Does Book Publishing Revel In Hoaxes?



I came across a copy of Literary Hoaxes: An Eye-Opening History of Famous Frauds, a book by Melissa Katsoulis, a writer in London who has been published by the London Times, Financial Times, Sunday Telegraph, and the Daily Telegraph.  What an interesting idea – a book dedicated to book fakers.  Does it seem right that these hucksters, liars, and thieves get immortality, while legitimate authors are ignored or forgotten?

We’re not talking about unintentional plagiarism here, though that would be enough to express disgust at a sloppy writer, but a real crime – legally and morally.  There are people who intended to pass along fake stories, documents, and records as if the real thing.  The Autobiography of Howard Hughes, The Hitler Diaries, and The JFK Letters come to mind as high-profile hoaxes.

What about the ones we’ve missed?

Just as people get away with murder, rape, political corruption, embezzlement, and other crimes, there should be no doubt that hoaxes have gone undisclosed, undiscovered, and accepted as truth.  Others have manipulated the system, taken advantage of our trust, or exploited a weakness to deliver a book that was nothing more than fiction but accepted as unabashed gospel.

Memoirs tend to be the most common genre ripe for bullshit.
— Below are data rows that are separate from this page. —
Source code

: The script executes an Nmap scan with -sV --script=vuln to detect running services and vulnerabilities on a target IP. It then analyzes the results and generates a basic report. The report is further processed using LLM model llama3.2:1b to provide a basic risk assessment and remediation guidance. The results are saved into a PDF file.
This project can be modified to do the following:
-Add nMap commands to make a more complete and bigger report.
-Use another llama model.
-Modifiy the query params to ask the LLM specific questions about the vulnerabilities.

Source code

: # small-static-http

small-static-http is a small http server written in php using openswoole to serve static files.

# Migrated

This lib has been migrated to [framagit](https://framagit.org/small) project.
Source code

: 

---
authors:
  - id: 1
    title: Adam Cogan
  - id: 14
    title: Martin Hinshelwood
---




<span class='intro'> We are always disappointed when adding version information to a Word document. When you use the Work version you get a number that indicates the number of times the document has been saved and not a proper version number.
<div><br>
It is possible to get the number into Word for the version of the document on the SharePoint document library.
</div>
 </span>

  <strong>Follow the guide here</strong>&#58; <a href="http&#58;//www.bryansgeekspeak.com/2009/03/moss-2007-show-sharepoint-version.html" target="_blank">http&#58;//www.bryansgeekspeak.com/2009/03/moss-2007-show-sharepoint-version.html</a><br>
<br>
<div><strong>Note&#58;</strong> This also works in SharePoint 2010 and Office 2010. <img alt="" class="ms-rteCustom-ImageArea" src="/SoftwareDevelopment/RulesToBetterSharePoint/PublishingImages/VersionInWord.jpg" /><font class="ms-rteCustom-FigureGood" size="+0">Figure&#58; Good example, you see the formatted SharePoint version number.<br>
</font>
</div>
These tell-all’s read more like tall tomes.  Many memoirs embellish or purposely omit things but all too many of these stories are filled with downright lies.  Remember James Frey, Michael Gambino, Margaret James and Laurel R. Willson and their memoirs?  All faked.

Why do people go to such lengths to practice such deception?

1.      Ego and pride
2.      Pursuit of money the easy way
3.      Mental illness
4.      For the fun of it
5.      Desperate for attention or sympathy
6.      Political manipulations
7. Seek revenge

Katsoulis says we need gate-keepers of truth but it is easier said than done.  She writes:

“The assumption that some kinds of writing are truer than others is not as straight forward as it might sound.  Can it categorically be said that novels are untrue and memoirs are true?  Surely not, as anyone who has basked in the wisdom of a great work of art (written, painted, or played) will know that the only way to convey what it is like to be alive is to conjure something aesthetically complex enough to approximate to our experience of reality.  Because reality, after all, is nothing if not a mystery.  Writers of memoir, biography and straight non-fiction have a more tenuous claim on the faithful transmission of truth than might at first be supposed because stories about people, places and events can only ever be passed down through the imperfect, partial minds of others.”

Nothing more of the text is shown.